* **Exercise brief**: Only the number is needed. Please count the lines below in which the word "Shawn" occurs.

↓↓↓

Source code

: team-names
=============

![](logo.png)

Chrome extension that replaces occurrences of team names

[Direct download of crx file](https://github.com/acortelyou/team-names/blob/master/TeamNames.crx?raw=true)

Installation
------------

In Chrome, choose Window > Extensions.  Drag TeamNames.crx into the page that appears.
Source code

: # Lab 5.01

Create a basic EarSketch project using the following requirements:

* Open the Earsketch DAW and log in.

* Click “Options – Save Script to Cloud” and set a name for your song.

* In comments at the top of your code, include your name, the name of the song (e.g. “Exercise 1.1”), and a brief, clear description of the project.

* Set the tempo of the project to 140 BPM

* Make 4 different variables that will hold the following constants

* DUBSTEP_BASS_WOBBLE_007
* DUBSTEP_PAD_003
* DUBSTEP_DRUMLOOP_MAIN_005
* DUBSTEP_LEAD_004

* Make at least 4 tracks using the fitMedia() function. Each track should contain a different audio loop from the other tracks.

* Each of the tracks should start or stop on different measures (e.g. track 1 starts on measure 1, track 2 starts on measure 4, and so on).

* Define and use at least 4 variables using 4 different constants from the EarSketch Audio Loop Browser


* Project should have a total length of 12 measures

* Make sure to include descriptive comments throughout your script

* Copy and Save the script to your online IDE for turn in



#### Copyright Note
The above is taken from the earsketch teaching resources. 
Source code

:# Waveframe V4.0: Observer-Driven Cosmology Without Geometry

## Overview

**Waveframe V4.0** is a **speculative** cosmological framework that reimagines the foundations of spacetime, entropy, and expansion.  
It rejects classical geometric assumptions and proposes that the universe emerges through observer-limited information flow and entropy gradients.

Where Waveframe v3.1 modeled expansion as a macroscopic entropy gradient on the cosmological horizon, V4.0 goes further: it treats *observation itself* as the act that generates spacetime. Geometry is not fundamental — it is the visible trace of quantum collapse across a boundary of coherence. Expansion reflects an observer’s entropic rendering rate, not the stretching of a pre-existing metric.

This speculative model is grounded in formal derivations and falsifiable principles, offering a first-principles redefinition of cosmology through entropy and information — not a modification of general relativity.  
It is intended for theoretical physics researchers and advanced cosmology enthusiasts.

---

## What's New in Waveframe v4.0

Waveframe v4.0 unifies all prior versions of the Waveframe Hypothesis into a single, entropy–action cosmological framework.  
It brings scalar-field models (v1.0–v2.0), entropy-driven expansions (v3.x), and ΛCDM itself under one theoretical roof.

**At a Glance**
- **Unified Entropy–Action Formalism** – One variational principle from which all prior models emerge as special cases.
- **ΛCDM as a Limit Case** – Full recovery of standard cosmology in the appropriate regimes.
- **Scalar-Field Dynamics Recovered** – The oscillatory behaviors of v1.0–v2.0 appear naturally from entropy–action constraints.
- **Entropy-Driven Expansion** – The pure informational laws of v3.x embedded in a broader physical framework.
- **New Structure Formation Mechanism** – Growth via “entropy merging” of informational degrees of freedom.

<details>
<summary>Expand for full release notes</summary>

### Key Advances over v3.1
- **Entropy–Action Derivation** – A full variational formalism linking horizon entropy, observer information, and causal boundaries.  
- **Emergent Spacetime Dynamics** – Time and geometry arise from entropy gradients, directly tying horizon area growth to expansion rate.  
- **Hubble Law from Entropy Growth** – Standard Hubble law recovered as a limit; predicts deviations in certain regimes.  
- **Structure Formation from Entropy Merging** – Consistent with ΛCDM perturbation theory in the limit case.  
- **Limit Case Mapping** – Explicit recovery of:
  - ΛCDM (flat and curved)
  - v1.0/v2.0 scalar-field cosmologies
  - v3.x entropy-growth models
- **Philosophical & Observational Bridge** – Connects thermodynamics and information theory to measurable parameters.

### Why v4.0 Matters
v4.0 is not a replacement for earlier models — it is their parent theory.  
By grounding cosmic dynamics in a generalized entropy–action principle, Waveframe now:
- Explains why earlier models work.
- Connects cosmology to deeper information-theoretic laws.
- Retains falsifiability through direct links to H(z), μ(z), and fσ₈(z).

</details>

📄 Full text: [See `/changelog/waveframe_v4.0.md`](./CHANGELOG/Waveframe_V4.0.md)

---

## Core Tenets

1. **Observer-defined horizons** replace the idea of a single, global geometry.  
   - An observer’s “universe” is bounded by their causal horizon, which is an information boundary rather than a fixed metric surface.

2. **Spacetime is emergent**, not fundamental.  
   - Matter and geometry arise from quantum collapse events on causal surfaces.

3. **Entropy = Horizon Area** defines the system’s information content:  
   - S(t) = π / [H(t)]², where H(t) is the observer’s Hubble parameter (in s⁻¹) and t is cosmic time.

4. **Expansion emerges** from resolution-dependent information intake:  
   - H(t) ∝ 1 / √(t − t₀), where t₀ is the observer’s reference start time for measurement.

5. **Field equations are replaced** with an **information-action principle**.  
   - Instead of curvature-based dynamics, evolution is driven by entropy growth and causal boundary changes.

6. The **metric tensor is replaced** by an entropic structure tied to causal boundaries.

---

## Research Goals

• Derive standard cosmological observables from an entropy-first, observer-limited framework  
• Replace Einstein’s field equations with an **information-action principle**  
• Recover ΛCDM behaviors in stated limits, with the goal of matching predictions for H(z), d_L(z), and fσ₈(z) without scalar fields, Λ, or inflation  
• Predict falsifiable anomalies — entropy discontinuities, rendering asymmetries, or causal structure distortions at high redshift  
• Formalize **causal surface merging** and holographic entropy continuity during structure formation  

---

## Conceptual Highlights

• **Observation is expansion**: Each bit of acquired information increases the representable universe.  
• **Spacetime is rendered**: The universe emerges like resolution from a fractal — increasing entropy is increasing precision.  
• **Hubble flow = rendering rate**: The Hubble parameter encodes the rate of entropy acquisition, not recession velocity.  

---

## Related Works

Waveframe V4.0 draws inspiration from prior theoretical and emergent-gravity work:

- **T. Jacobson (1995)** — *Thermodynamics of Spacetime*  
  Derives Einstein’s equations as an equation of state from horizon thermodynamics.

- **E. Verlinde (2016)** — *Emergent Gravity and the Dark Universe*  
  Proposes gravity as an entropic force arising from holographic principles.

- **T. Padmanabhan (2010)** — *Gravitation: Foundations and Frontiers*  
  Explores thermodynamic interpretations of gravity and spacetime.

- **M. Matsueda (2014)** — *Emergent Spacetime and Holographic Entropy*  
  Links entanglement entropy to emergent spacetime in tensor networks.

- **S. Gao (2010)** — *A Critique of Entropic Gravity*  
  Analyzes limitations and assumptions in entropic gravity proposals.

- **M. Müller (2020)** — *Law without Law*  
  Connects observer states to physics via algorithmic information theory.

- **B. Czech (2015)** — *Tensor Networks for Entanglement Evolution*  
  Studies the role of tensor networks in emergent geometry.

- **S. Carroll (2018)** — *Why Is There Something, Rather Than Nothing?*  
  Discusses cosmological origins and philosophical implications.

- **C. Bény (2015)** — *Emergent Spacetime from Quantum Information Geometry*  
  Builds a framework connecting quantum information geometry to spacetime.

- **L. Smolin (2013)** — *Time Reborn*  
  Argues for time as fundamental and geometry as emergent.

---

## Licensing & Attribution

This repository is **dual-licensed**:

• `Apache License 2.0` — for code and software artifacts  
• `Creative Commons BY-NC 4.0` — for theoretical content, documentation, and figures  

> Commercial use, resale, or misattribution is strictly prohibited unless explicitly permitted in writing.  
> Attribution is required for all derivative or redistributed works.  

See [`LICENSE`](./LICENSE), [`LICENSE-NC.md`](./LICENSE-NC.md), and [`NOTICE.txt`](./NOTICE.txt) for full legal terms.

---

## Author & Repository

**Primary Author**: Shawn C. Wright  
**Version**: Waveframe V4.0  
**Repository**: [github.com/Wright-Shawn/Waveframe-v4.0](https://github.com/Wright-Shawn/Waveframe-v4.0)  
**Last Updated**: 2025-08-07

↑↑↑

* **Answer to this exercise**: 2